▸ **What the task requires**
Set down every line from the one containing "by Subsection (b)(1);" through the last line of the records below, exactly as written, and leave out the pictures.

▸ **Data entries**
___
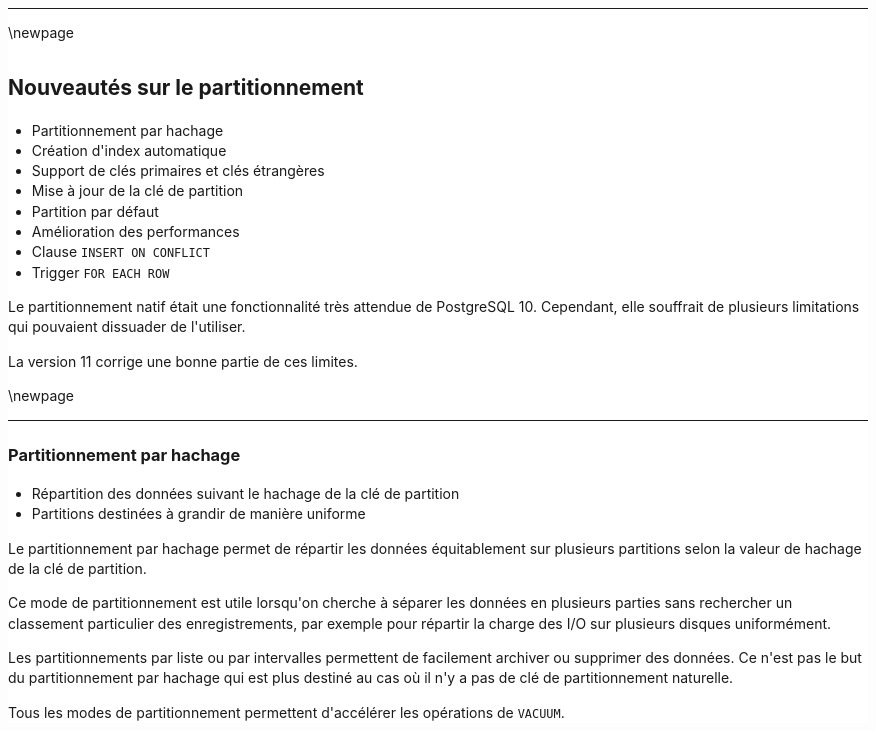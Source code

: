</div>

-----

\newpage

## Nouveautés sur le partitionnement
<div class="slide-content">

  * Partitionnement par hachage
  * Création d'index automatique
  * Support de clés primaires et clés étrangères
  * Mise à jour de la clé de partition
  * Partition par défaut
  * Amélioration des performances
  * Clause `INSERT ON CONFLICT`
  * Trigger `FOR EACH ROW`

</div>

<div class="notes">

Le partitionnement natif était une fonctionnalité très attendue de
PostgreSQL 10. Cependant, elle souffrait de plusieurs limitations qui pouvaient
dissuader de l'utiliser.

La version 11 corrige une bonne partie de ces limites.

</div>

\newpage

-----

### Partitionnement par hachage
<div class="slide-content">

  * Répartition des données suivant le hachage de la clé de partition
  * Partitions destinées à grandir de manière uniforme
</div>

<div class="notes">

Le partitionnement par hachage permet de répartir les données équitablement sur
plusieurs partitions selon la valeur de hachage de la clé de partition.

Ce mode de partitionnement est utile lorsqu'on cherche à séparer les données en
plusieurs parties sans rechercher un classement particulier des
enregistrements, par exemple pour répartir la charge des I/O sur plusieurs
disques uniformément.

Les partitionnements par liste ou par intervalles permettent de facilement
archiver ou supprimer des données. Ce n'est pas le but du partitionnement
par hachage qui est plus destiné au cas où il n'y a pas de
clé de partitionnement naturelle.

Tous les modes de partitionnement permettent d'accélérer les opérations de
`VACUUM`.  
</div>
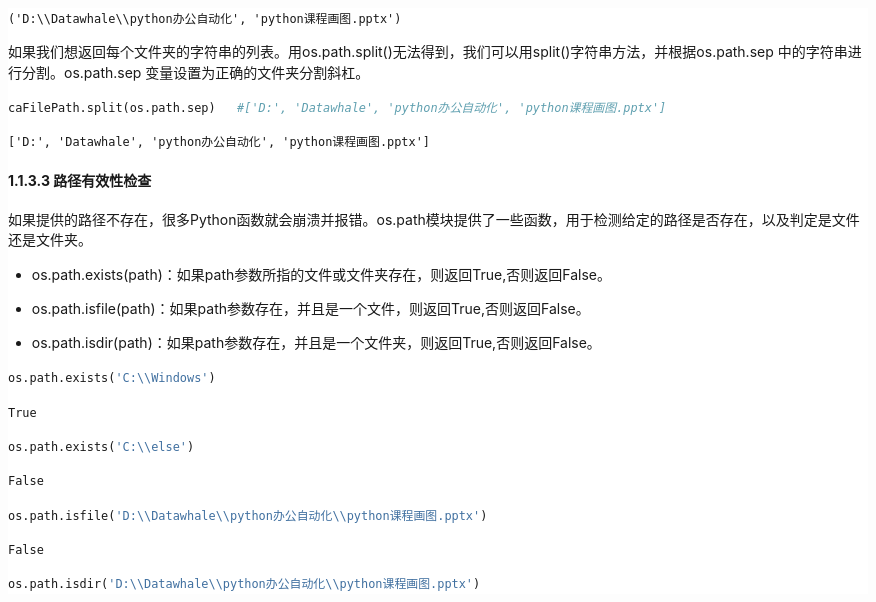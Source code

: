 


    ('D:\\Datawhale\\python办公自动化', 'python课程画图.pptx')



如果我们想返回每个文件夹的字符串的列表。用os.path.split()无法得到，我们可以用split()字符串方法，并根据os.path.sep 中的字符串进行分割。os.path.sep 变量设置为正确的文件夹分割斜杠。


```python
caFilePath.split(os.path.sep)   #['D:', 'Datawhale', 'python办公自动化', 'python课程画图.pptx']
```




    ['D:', 'Datawhale', 'python办公自动化', 'python课程画图.pptx']



#### 1.1.3.3 路径有效性检查

如果提供的路径不存在，很多Python函数就会崩溃并报错。os.path模块提供了一些函数，用于检测给定的路径是否存在，以及判定是文件还是文件夹。

- os.path.exists(path)：如果path参数所指的文件或文件夹存在，则返回True,否则返回False。

- os.path.isfile(path)：如果path参数存在，并且是一个文件，则返回True,否则返回False。

- os.path.isdir(path)：如果path参数存在，并且是一个文件夹，则返回True,否则返回False。



```python
os.path.exists('C:\\Windows')
```




    True




```python
os.path.exists('C:\\else')
```




    False




```python
os.path.isfile('D:\\Datawhale\\python办公自动化\\python课程画图.pptx')
```




    False




```python
os.path.isdir('D:\\Datawhale\\python办公自动化\\python课程画图.pptx')
```
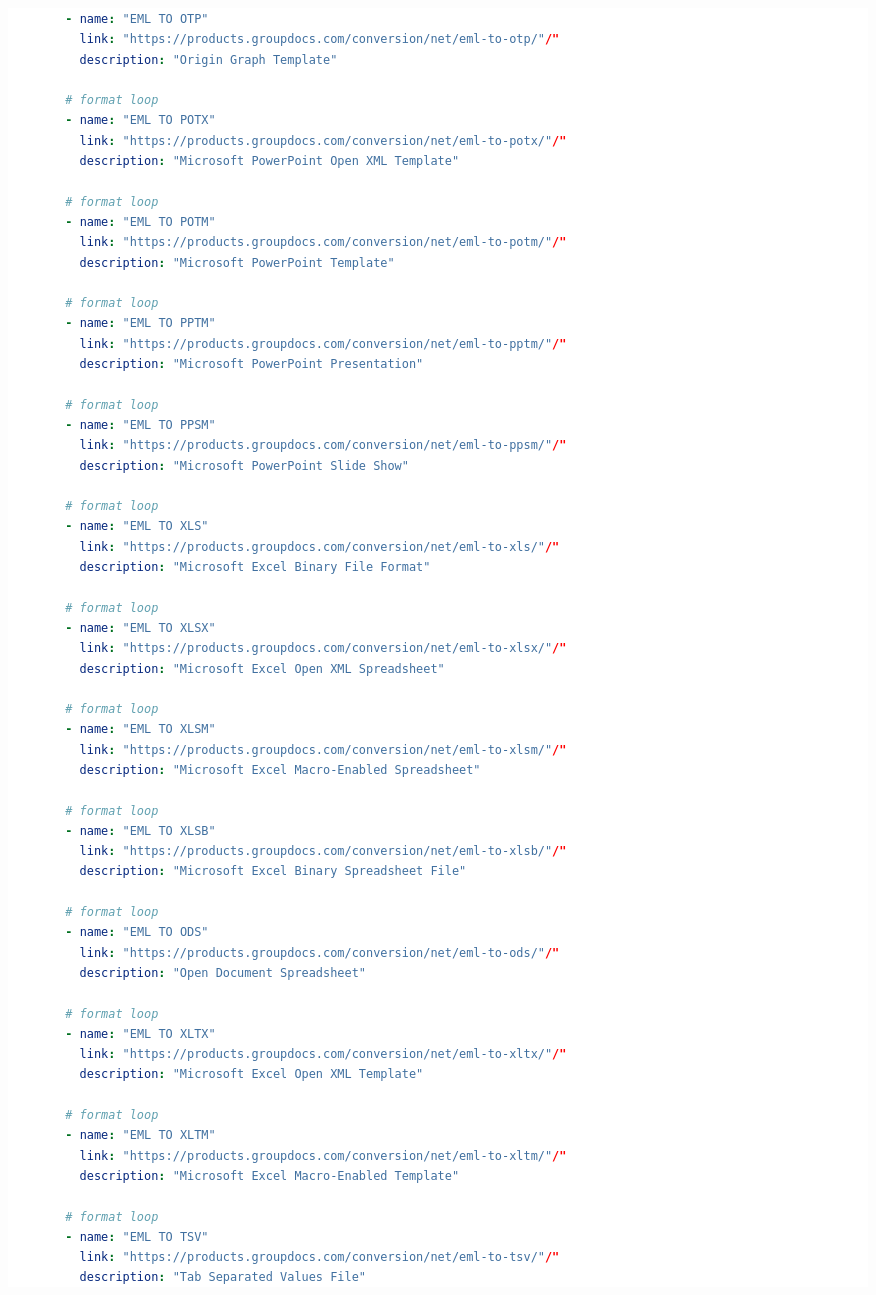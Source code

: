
 ```yaml
        - name: "EML TO OTP"
          link: "https://products.groupdocs.com/conversion/net/eml-to-otp/"/"
          description: "Origin Graph Template"

        # format loop
        - name: "EML TO POTX"
          link: "https://products.groupdocs.com/conversion/net/eml-to-potx/"/"
          description: "Microsoft PowerPoint Open XML Template"

        # format loop
        - name: "EML TO POTM"
          link: "https://products.groupdocs.com/conversion/net/eml-to-potm/"/"
          description: "Microsoft PowerPoint Template"

        # format loop
        - name: "EML TO PPTM"
          link: "https://products.groupdocs.com/conversion/net/eml-to-pptm/"/"
          description: "Microsoft PowerPoint Presentation"

        # format loop
        - name: "EML TO PPSM"
          link: "https://products.groupdocs.com/conversion/net/eml-to-ppsm/"/"
          description: "Microsoft PowerPoint Slide Show"

        # format loop
        - name: "EML TO XLS"
          link: "https://products.groupdocs.com/conversion/net/eml-to-xls/"/"
          description: "Microsoft Excel Binary File Format"

        # format loop
        - name: "EML TO XLSX"
          link: "https://products.groupdocs.com/conversion/net/eml-to-xlsx/"/"
          description: "Microsoft Excel Open XML Spreadsheet"

        # format loop
        - name: "EML TO XLSM"
          link: "https://products.groupdocs.com/conversion/net/eml-to-xlsm/"/"
          description: "Microsoft Excel Macro-Enabled Spreadsheet"

        # format loop
        - name: "EML TO XLSB"
          link: "https://products.groupdocs.com/conversion/net/eml-to-xlsb/"/"
          description: "Microsoft Excel Binary Spreadsheet File"

        # format loop
        - name: "EML TO ODS"
          link: "https://products.groupdocs.com/conversion/net/eml-to-ods/"/"
          description: "Open Document Spreadsheet"

        # format loop
        - name: "EML TO XLTX"
          link: "https://products.groupdocs.com/conversion/net/eml-to-xltx/"/"
          description: "Microsoft Excel Open XML Template"

        # format loop
        - name: "EML TO XLTM"
          link: "https://products.groupdocs.com/conversion/net/eml-to-xltm/"/"
          description: "Microsoft Excel Macro-Enabled Template"

        # format loop
        - name: "EML TO TSV"
          link: "https://products.groupdocs.com/conversion/net/eml-to-tsv/"/"
          description: "Tab Separated Values File"
```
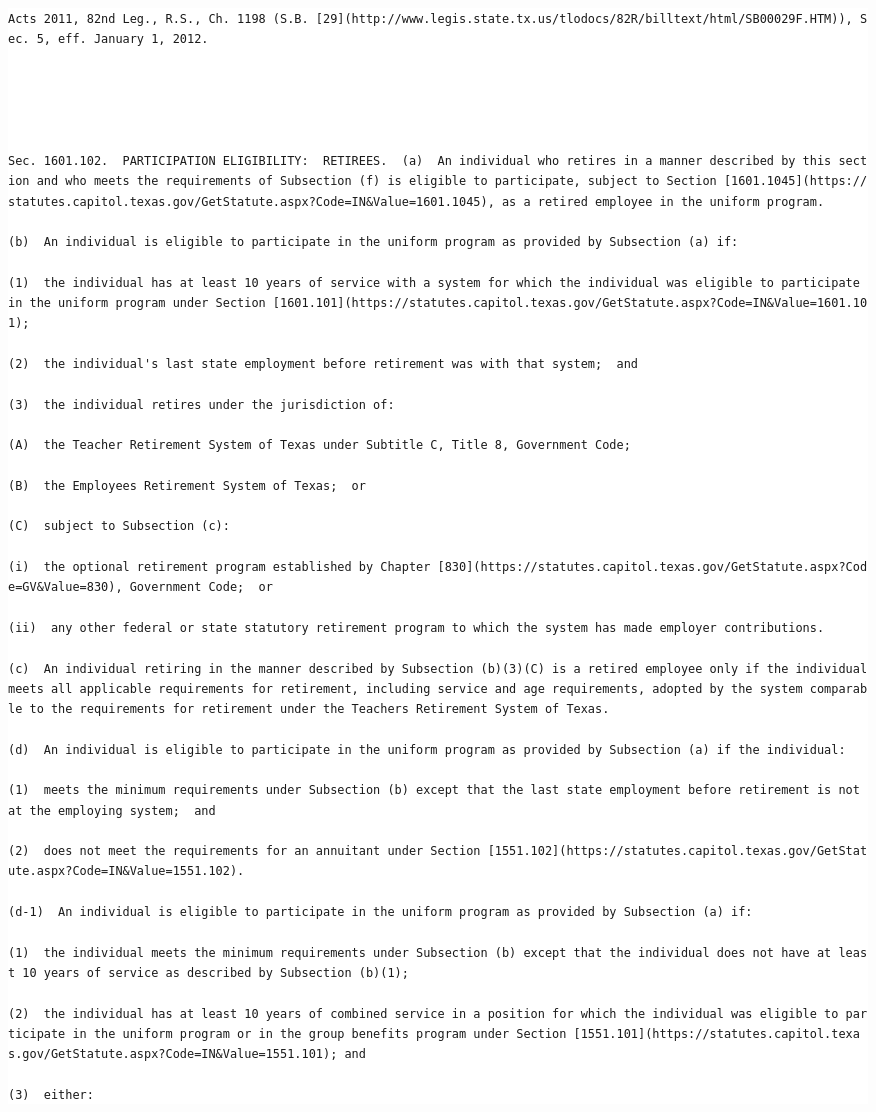     Acts 2011, 82nd Leg., R.S., Ch. 1198 (S.B. [29](http://www.legis.state.tx.us/tlodocs/82R/billtext/html/SB00029F.HTM)), Sec. 5, eff. January 1, 2012.
    
    
    
    
    
    Sec. 1601.102.  PARTICIPATION ELIGIBILITY:  RETIREES.  (a)  An individual who retires in a manner described by this section and who meets the requirements of Subsection (f) is eligible to participate, subject to Section [1601.1045](https://statutes.capitol.texas.gov/GetStatute.aspx?Code=IN&Value=1601.1045), as a retired employee in the uniform program.
    
    (b)  An individual is eligible to participate in the uniform program as provided by Subsection (a) if:
    
    (1)  the individual has at least 10 years of service with a system for which the individual was eligible to participate in the uniform program under Section [1601.101](https://statutes.capitol.texas.gov/GetStatute.aspx?Code=IN&Value=1601.101);
    
    (2)  the individual's last state employment before retirement was with that system;  and
    
    (3)  the individual retires under the jurisdiction of:
    
    (A)  the Teacher Retirement System of Texas under Subtitle C, Title 8, Government Code;
    
    (B)  the Employees Retirement System of Texas;  or
    
    (C)  subject to Subsection (c):
    
    (i)  the optional retirement program established by Chapter [830](https://statutes.capitol.texas.gov/GetStatute.aspx?Code=GV&Value=830), Government Code;  or
    
    (ii)  any other federal or state statutory retirement program to which the system has made employer contributions.
    
    (c)  An individual retiring in the manner described by Subsection (b)(3)(C) is a retired employee only if the individual meets all applicable requirements for retirement, including service and age requirements, adopted by the system comparable to the requirements for retirement under the Teachers Retirement System of Texas.
    
    (d)  An individual is eligible to participate in the uniform program as provided by Subsection (a) if the individual:
    
    (1)  meets the minimum requirements under Subsection (b) except that the last state employment before retirement is not at the employing system;  and
    
    (2)  does not meet the requirements for an annuitant under Section [1551.102](https://statutes.capitol.texas.gov/GetStatute.aspx?Code=IN&Value=1551.102).
    
    (d-1)  An individual is eligible to participate in the uniform program as provided by Subsection (a) if:
    
    (1)  the individual meets the minimum requirements under Subsection (b) except that the individual does not have at least 10 years of service as described by Subsection (b)(1);
    
    (2)  the individual has at least 10 years of combined service in a position for which the individual was eligible to participate in the uniform program or in the group benefits program under Section [1551.101](https://statutes.capitol.texas.gov/GetStatute.aspx?Code=IN&Value=1551.101); and
    
    (3)  either:
    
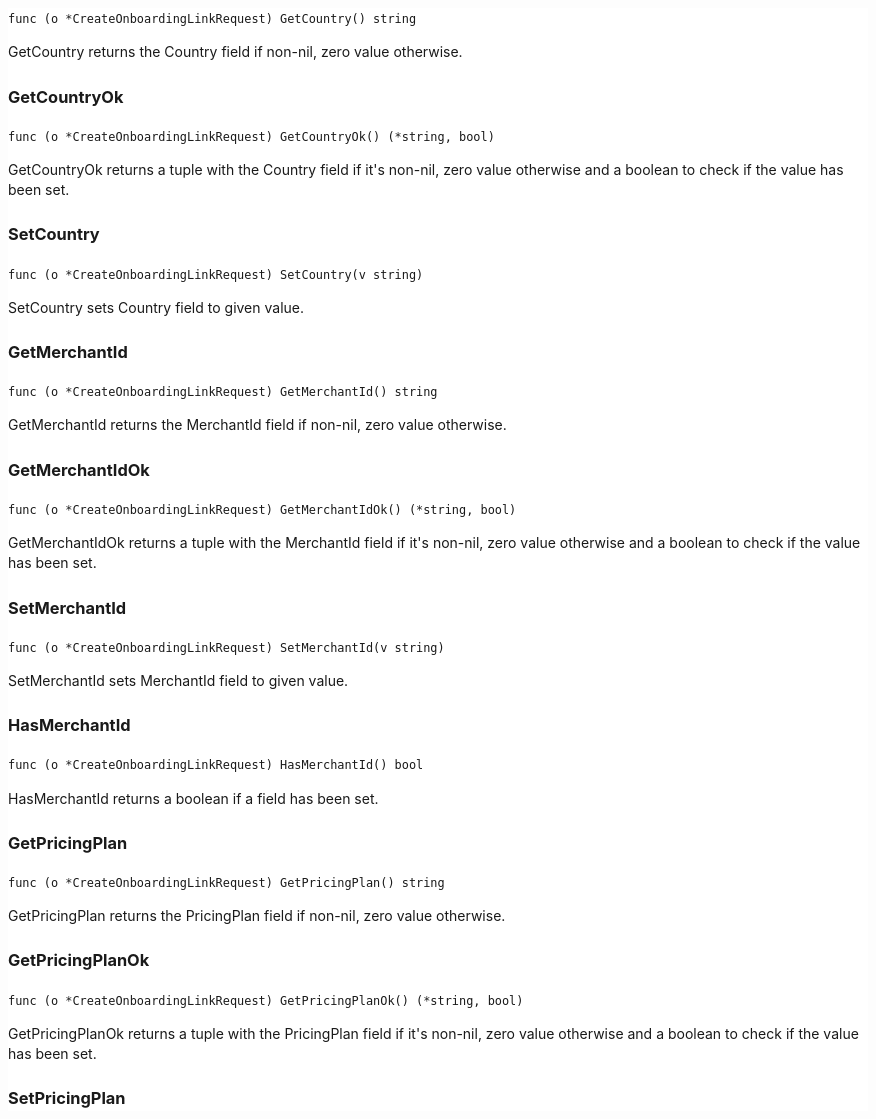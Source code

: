`func (o *CreateOnboardingLinkRequest) GetCountry() string`

GetCountry returns the Country field if non-nil, zero value otherwise.

### GetCountryOk

`func (o *CreateOnboardingLinkRequest) GetCountryOk() (*string, bool)`

GetCountryOk returns a tuple with the Country field if it's non-nil, zero value otherwise
and a boolean to check if the value has been set.

### SetCountry

`func (o *CreateOnboardingLinkRequest) SetCountry(v string)`

SetCountry sets Country field to given value.


### GetMerchantId

`func (o *CreateOnboardingLinkRequest) GetMerchantId() string`

GetMerchantId returns the MerchantId field if non-nil, zero value otherwise.

### GetMerchantIdOk

`func (o *CreateOnboardingLinkRequest) GetMerchantIdOk() (*string, bool)`

GetMerchantIdOk returns a tuple with the MerchantId field if it's non-nil, zero value otherwise
and a boolean to check if the value has been set.

### SetMerchantId

`func (o *CreateOnboardingLinkRequest) SetMerchantId(v string)`

SetMerchantId sets MerchantId field to given value.

### HasMerchantId

`func (o *CreateOnboardingLinkRequest) HasMerchantId() bool`

HasMerchantId returns a boolean if a field has been set.

### GetPricingPlan

`func (o *CreateOnboardingLinkRequest) GetPricingPlan() string`

GetPricingPlan returns the PricingPlan field if non-nil, zero value otherwise.

### GetPricingPlanOk

`func (o *CreateOnboardingLinkRequest) GetPricingPlanOk() (*string, bool)`

GetPricingPlanOk returns a tuple with the PricingPlan field if it's non-nil, zero value otherwise
and a boolean to check if the value has been set.

### SetPricingPlan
___
▸ **Solution to this exercise**
    (1)  the individual meets the minimum requirements under Subsection (b) except that the individual does not have at least 10 years of service as described by Subsection (b)(1);
    
    (2)  the individual has at least 10 years of combined service in a position for which the individual was eligible to participate in the uniform program or in the group benefits program under Section [1551.101](https://statutes.capitol.texas.gov/GetStatute.aspx?Code=IN&Value=1551.101); and
    
    (3)  either:
    
Source code

:`func (o *CreateOnboardingLinkRequest) GetCountry() string`

GetCountry returns the Country field if non-nil, zero value otherwise.

### GetCountryOk

`func (o *CreateOnboardingLinkRequest) GetCountryOk() (*string, bool)`

GetCountryOk returns a tuple with the Country field if it's non-nil, zero value otherwise
and a boolean to check if the value has been set.

### SetCountry

`func (o *CreateOnboardingLinkRequest) SetCountry(v string)`

SetCountry sets Country field to given value.


### GetMerchantId

`func (o *CreateOnboardingLinkRequest) GetMerchantId() string`

GetMerchantId returns the MerchantId field if non-nil, zero value otherwise.

### GetMerchantIdOk

`func (o *CreateOnboardingLinkRequest) GetMerchantIdOk() (*string, bool)`

GetMerchantIdOk returns a tuple with the MerchantId field if it's non-nil, zero value otherwise
and a boolean to check if the value has been set.

### SetMerchantId

`func (o *CreateOnboardingLinkRequest) SetMerchantId(v string)`

SetMerchantId sets MerchantId field to given value.

### HasMerchantId

`func (o *CreateOnboardingLinkRequest) HasMerchantId() bool`

HasMerchantId returns a boolean if a field has been set.

### GetPricingPlan

`func (o *CreateOnboardingLinkRequest) GetPricingPlan() string`

GetPricingPlan returns the PricingPlan field if non-nil, zero value otherwise.

### GetPricingPlanOk

`func (o *CreateOnboardingLinkRequest) GetPricingPlanOk() (*string, bool)`

GetPricingPlanOk returns a tuple with the PricingPlan field if it's non-nil, zero value otherwise
and a boolean to check if the value has been set.

### SetPricingPlan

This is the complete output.